__WHAT THE EXERCISE ASKS__
What you write must be the listing below in full, word for word, minus its pictures.

--------

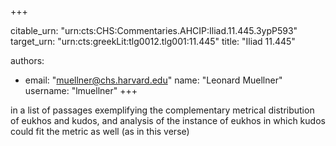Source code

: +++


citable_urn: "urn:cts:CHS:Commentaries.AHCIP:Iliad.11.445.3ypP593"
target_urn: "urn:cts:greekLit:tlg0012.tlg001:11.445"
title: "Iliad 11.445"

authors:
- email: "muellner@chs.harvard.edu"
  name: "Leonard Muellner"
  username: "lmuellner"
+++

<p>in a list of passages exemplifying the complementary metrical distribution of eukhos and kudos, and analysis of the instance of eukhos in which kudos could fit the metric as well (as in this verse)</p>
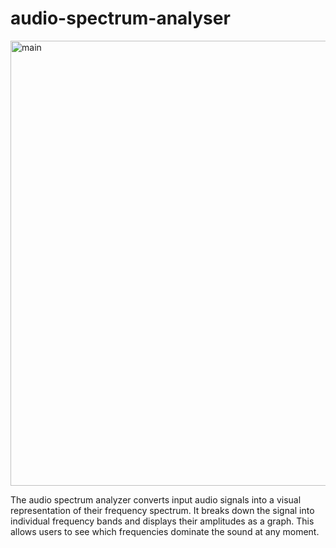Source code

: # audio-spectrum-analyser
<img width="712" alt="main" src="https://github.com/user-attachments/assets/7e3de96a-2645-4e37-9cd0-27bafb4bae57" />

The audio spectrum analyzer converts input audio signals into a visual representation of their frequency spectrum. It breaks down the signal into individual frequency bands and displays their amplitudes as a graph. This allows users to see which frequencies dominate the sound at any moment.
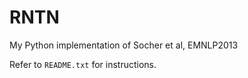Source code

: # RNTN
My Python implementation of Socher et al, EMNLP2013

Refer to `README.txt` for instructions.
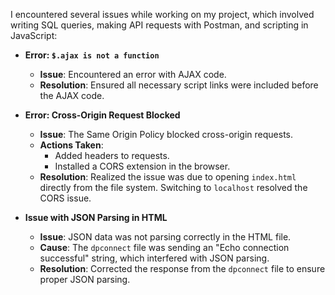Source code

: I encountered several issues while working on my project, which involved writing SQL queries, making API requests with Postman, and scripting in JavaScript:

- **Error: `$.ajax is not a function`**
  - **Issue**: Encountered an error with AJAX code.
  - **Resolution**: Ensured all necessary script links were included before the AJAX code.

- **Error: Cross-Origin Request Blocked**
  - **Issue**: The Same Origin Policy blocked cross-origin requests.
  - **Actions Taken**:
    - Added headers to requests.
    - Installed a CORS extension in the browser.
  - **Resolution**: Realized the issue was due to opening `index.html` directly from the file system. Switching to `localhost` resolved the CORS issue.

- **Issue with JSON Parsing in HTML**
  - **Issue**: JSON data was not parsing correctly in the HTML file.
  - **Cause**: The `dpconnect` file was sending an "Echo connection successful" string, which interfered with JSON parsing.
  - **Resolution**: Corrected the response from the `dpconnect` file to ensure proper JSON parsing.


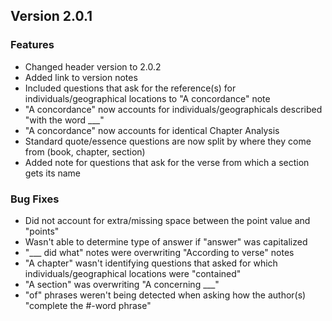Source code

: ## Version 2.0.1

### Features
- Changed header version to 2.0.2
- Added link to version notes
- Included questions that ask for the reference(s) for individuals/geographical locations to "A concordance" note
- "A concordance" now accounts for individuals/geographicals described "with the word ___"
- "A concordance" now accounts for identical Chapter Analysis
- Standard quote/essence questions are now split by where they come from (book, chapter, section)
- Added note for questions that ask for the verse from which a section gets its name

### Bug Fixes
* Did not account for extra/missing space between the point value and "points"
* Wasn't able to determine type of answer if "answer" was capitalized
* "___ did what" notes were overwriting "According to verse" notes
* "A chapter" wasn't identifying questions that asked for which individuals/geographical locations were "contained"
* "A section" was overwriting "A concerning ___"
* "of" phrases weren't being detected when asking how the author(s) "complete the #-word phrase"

--------

__ANSWER SECTION__
Source code

: +++


citable_urn: "urn:cts:CHS:Commentaries.AHCIP:Iliad.11.445.3ypP593"
target_urn: "urn:cts:greekLit:tlg0012.tlg001:11.445"
title: "Iliad 11.445"

authors:
- email: "muellner@chs.harvard.edu"
  name: "Leonard Muellner"
  username: "lmuellner"
+++

<p>in a list of passages exemplifying the complementary metrical distribution of eukhos and kudos, and analysis of the instance of eukhos in which kudos could fit the metric as well (as in this verse)</p>
Source code

: # audio-spectrum-analyser
<img width="712" alt="main" src="https://github.com/user-attachments/assets/7e3de96a-2645-4e37-9cd0-27bafb4bae57" />

The audio spectrum analyzer converts input audio signals into a visual representation of their frequency spectrum. It breaks down the signal into individual frequency bands and displays their amplitudes as a graph. This allows users to see which frequencies dominate the sound at any moment.
Source code

: # RNTN
My Python implementation of Socher et al, EMNLP2013

Refer to `README.txt` for instructions.
Source code

: I encountered several issues while working on my project, which involved writing SQL queries, making API requests with Postman, and scripting in JavaScript:

- **Error: `$.ajax is not a function`**
  - **Issue**: Encountered an error with AJAX code.
  - **Resolution**: Ensured all necessary script links were included before the AJAX code.

- **Error: Cross-Origin Request Blocked**
  - **Issue**: The Same Origin Policy blocked cross-origin requests.
  - **Actions Taken**:
    - Added headers to requests.
    - Installed a CORS extension in the browser.
  - **Resolution**: Realized the issue was due to opening `index.html` directly from the file system. Switching to `localhost` resolved the CORS issue.

- **Issue with JSON Parsing in HTML**
  - **Issue**: JSON data was not parsing correctly in the HTML file.
  - **Cause**: The `dpconnect` file was sending an "Echo connection successful" string, which interfered with JSON parsing.
  - **Resolution**: Corrected the response from the `dpconnect` file to ensure proper JSON parsing.


Source code

: ## Version 2.0.1

### Features
- Changed header version to 2.0.2
- Added link to version notes
- Included questions that ask for the reference(s) for individuals/geographical locations to "A concordance" note
- "A concordance" now accounts for individuals/geographicals described "with the word ___"
- "A concordance" now accounts for identical Chapter Analysis
- Standard quote/essence questions are now split by where they come from (book, chapter, section)
- Added note for questions that ask for the verse from which a section gets its name

### Bug Fixes
* Did not account for extra/missing space between the point value and "points"
* Wasn't able to determine type of answer if "answer" was capitalized
* "___ did what" notes were overwriting "According to verse" notes
* "A chapter" wasn't identifying questions that asked for which individuals/geographical locations were "contained"
* "A section" was overwriting "A concerning ___"
* "of" phrases weren't being detected when asking how the author(s) "complete the #-word phrase"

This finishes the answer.